McAfee released a new patch, DAT 4716, updating the earlier one, five hours later. But any company that had been unlucky enough to install and run DAT 4715 would have experienced significant problems, Ullrich said.
"A lot depended on how you had McAfee configured on your system," he said. "If you had it configured to basically quarantine bad files you were okay, because in this case it wasn't too hard to recover the quarantined files. But if you had it delete them, then it became a lot harder."

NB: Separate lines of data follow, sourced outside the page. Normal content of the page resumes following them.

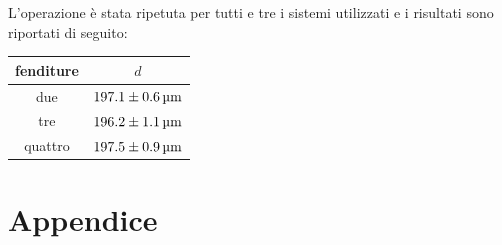 \documentclass[italian,a4paper]{article}
\begin{document}
L'operazione è stata ripetuta per tutti e tre i sistemi utilizzati e i risultati sono riportati di seguito:
\begin{table}[!h]
\centering
\begin{tabular}{cc}
fenditure&		$d$\\\hline
due&			$\unit[197.1 \pm 0.6]{\micro m}$\\
tre&			$\unit[196.2 \pm 1.1]{\micro m}$\\
quattro&		$\unit[197.5 \pm 0.9]{\micro m}$\\
\end{tabular} 
\end{table}


\newpage
\section{Appendice}
\end{document}
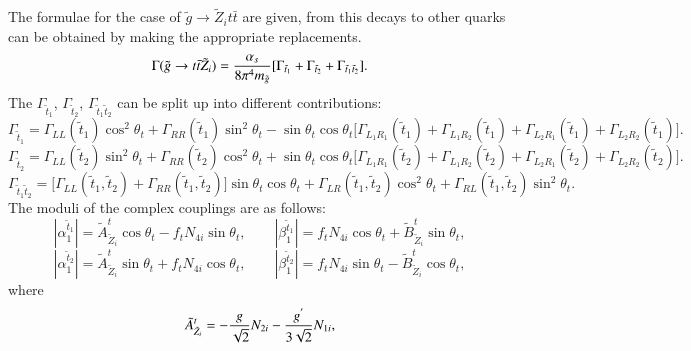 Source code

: \documentclass[final,3p,times]{elsarticle}
\begin{document}
The formulae for the case of $\tilde{g} \rightarrow \tilde{Z}_i t \bar{t}$ are given, from this decays to other quarks can be obtained by making the appropriate replacements.
\begin{equation} \label{gttneut}
\Gamma(\tilde{g} \rightarrow t \bar{t} \tilde{Z}_i) = {\alpha_s \over 8\pi^4 m_{\tilde{g}}}[\Gamma_{\tilde{t}_1} + \Gamma_{\tilde{t}_2} + \Gamma_{\tilde{t}_{1} \tilde{t}_{2}}].
\end{equation}
The $\Gamma_{\tilde{t}_1}$, $\Gamma_{\tilde{t}_2}$, $\Gamma_{\tilde{t}_1 \tilde{t}_2}$ can be split up into different contributions:
\begin{equation}
\Gamma_{\tilde{t}_1} = \Gamma_{LL}(\tilde{t}_1)\cos^2 \theta_t + \Gamma_{RR}(\tilde{t}_1)\sin^2 \theta_t - \sin\theta_t \cos \theta_t \Big[\Gamma_{L_{1} R_{1}} (\tilde{t}_1) + \Gamma_{L_{1} R_{2}} (\tilde{t}_1) + \Gamma_{L_{2} R_{1}} (\tilde{t}_1) + \Gamma_{L_{2} R_{2}} (\tilde{t}_1)\Big].
\end{equation}
\begin{equation}
\Gamma_{\tilde{t}_2} = \Gamma_{LL}(\tilde{t}_2)\sin^2 \theta_t + \Gamma_{RR}(\tilde{t}_2)\cos^2 \theta_t + \sin\theta_t \cos \theta_t \Big[\Gamma_{L_{1} R_{1}} (\tilde{t}_2) + \Gamma_{L_{1} R_{2}} (\tilde{t}_2) + \Gamma_{L_{2} R_{1}} (\tilde{t}_2) + \Gamma_{L_{2} R_{2}} (\tilde{t}_2)\Big].
\end{equation}
\begin{equation}
\Gamma_{\tilde{t}_{1} \tilde{t}_{2}} = \Big[\Gamma_{LL}(\tilde{t}_{1}, \tilde{t}_{2}) + \Gamma_{RR}(\tilde{t}_{1}, \tilde{t}_{2})\Big]\sin\theta_t \cos\theta_t + \Gamma_{LR}(\tilde{t}_1 , \tilde{t}_2) \cos^2 \theta_t + \Gamma_{RL}(\tilde{t}_1 , \tilde{t}_2) \sin^2 \theta_t.
\end{equation}
The moduli of the complex couplings are as follows:
\begin{equation}
|\alpha_{1}^{\tilde{t}_1}| = \tilde{A}^{t}_{\tilde{Z}_{i}} \cos\theta_t - f_{t}N_{4i} \sin\theta_t, \quad \quad |\beta_{1}^{\tilde{t}_1}| = f_{t}N_{4i}\cos\theta_t + \tilde{B}^{t}_{\tilde{Z}_{i}}\sin\theta_t,
\end{equation}
\begin{equation}
|\alpha_{1}^{\tilde{t}_2}| = \tilde{A}^{t}_{\tilde{Z}_i} \sin\theta_t + f_{t}N_{4i}\cos\theta_t, \quad \quad |\beta_{1}^{\tilde{t}_2}| = f_{t}N_{4i}\sin\theta_t - \tilde{B}^{t}_{\tilde{Z}_i}\cos\theta_t,
\end{equation}
where
\begin{equation} 
\tilde{A}^{t}_{\tilde{Z}_i} = -{g \over \sqrt{2}}N_{2i} - {g^{'} \over 3 \sqrt{2}}N_{1i},
\end{equation}
\end{document}
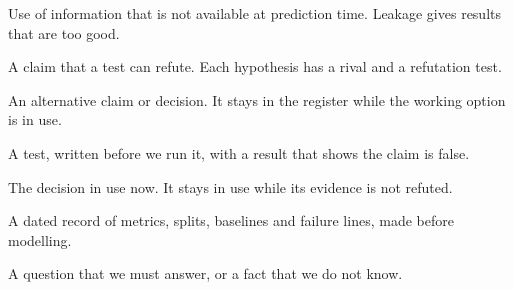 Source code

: \begin{description}[style=nextline,leftmargin=1.5em,font=\sffamily\bfseries]
  \item[Leakage] Use of information that is not available at prediction time. Leakage gives results that are too good.
  \item[Hypothesis] A claim that a test can refute. Each hypothesis has a rival and a refutation test.
  \item[Rival] An alternative claim or decision. It stays in the register while the working option is in use.
  \item[Refutation test] A test, written before we run it, with a result that shows the claim is false.
  \item[Working decision] The decision in use now. It stays in use while its evidence is not refuted.
  \item[Pre-registration] A dated record of metrics, splits, baselines and failure lines, made before modelling.
  \item[Gap] A question that we must answer, or a fact that we do not know.
\end{description}
\endgroup
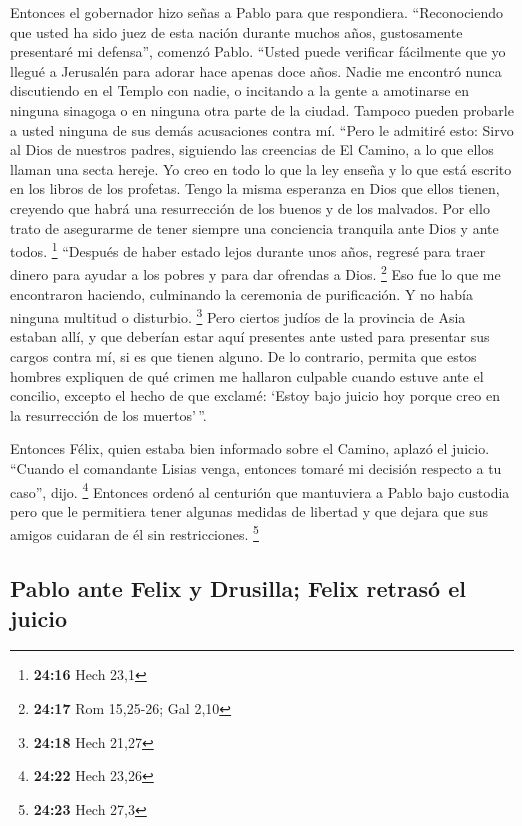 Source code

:  Entonces el gobernador hizo señas a Pablo para que
respondiera. ``Reconociendo que usted ha sido juez de esta nación
durante muchos años, gustosamente presentaré mi defensa'', comenzó
Pablo.  ``Usted puede verificar fácilmente que yo llegué
a Jerusalén para adorar hace apenas doce años.  Nadie me
encontró nunca discutiendo en el Templo con nadie, o incitando a la
gente a amotinarse en ninguna sinagoga o en ninguna otra parte de la
ciudad.  Tampoco pueden probarle a usted ninguna de sus
demás acusaciones contra mí.  ``Pero le admitiré esto:
Sirvo al Dios de nuestros padres, siguiendo las creencias de El Camino,
a lo que ellos llaman una secta hereje. Yo creo en todo lo que la ley
enseña y lo que está escrito en los libros de los profetas.
 Tengo la misma esperanza en Dios que ellos tienen,
creyendo que habrá una resurrección de los buenos y de los malvados.
 Por ello trato de asegurarme de tener siempre una
conciencia tranquila ante Dios y ante todos. \footnote{\textbf{24:16}
  Hech 23,1}  ``Después de haber estado lejos durante
unos años, regresé para traer dinero para ayudar a los pobres y para dar
ofrendas a Dios. \footnote{\textbf{24:17} Rom 15,25-26; Gal 2,10}
 Eso fue lo que me encontraron haciendo, culminando la
ceremonia de purificación. Y no había ninguna multitud o disturbio.
\footnote{\textbf{24:18} Hech 21,27}  Pero ciertos judíos
de la provincia de Asia estaban allí, y que deberían estar aquí
presentes ante usted para presentar sus cargos contra mí, si es que
tienen alguno.  De lo contrario, permita que estos
hombres expliquen de qué crimen me hallaron culpable cuando estuve ante
el concilio,  excepto el hecho de que exclamé: `Estoy
bajo juicio hoy porque creo en la resurrección de los muertos'\,''.

 Entonces Félix, quien estaba bien informado sobre el
Camino, aplazó el juicio. ``Cuando el comandante Lisias venga, entonces
tomaré mi decisión respecto a tu caso'', dijo. \footnote{\textbf{24:22}
  Hech 23,26}  Entonces ordenó al centurión que
mantuviera a Pablo bajo custodia pero que le permitiera tener algunas
medidas de libertad y que dejara que sus amigos cuidaran de él sin
restricciones. \footnote{\textbf{24:23} Hech 27,3}

\hypertarget{pablo-ante-felix-y-drusilla-felix-retrasuxf3-el-juicio}{%
\subsection{Pablo ante Felix y Drusilla; Felix retrasó el
juicio}\label{pablo-ante-felix-y-drusilla-felix-retrasuxf3-el-juicio}}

SANS received reports from "dozens" of companies reporting incorrectly quarantined or deleted files, he added.
Joe Telafici, director of operations at McAfee's Avert Labs, said the problem was the result of a "subtle logic flaw" that was quickly identified and corrected.
The error resulted in at least 290 files being incorrectly identified, he said, adding that the company is still looking to see if more files are affected.
Since releasing the updated antivirus signature, McAfee has made a tool available for its enterprise customers via its support organisation. The tool can help companies identify and restore files that were mistakenly quarantined by DAT 1475, Telafici said. McAfee also plans to make it available as a download on its website soon.
McAfee's antivirus product for consumers and small-business users already supports a feature that lets those users automatically restore quarantined files, Telafici said. The company is working on a similar tool that will help companies identify and restore some of the files they may have deleted.
"We are looking at a relatively small percentage of our customer base [being affected]," Telafici said. "But it is a large problem for those who were impacted."
The McAfee incident highlights the need for companies to configure their antivirus software so that it merely quarantines suspicious software instead of deleting it outright, Ullrich said. It also underscores the need for companies to have good backup and restore policies in place to deal with such accidental losses of data.
"Having your [antivirus] software go bad is just one of the ways in which you can lose data," Ullrich said.
McAfee isn't the first company to run into a problem with its antivirus software. Earlier this year, Microsoft's antispyware beta mistakenly flagged Symantec's Norton antivirus product as a Trojan program. And last year, a Trend Micro software update caused CPU usage to increase dramatically on machines on which it was installed.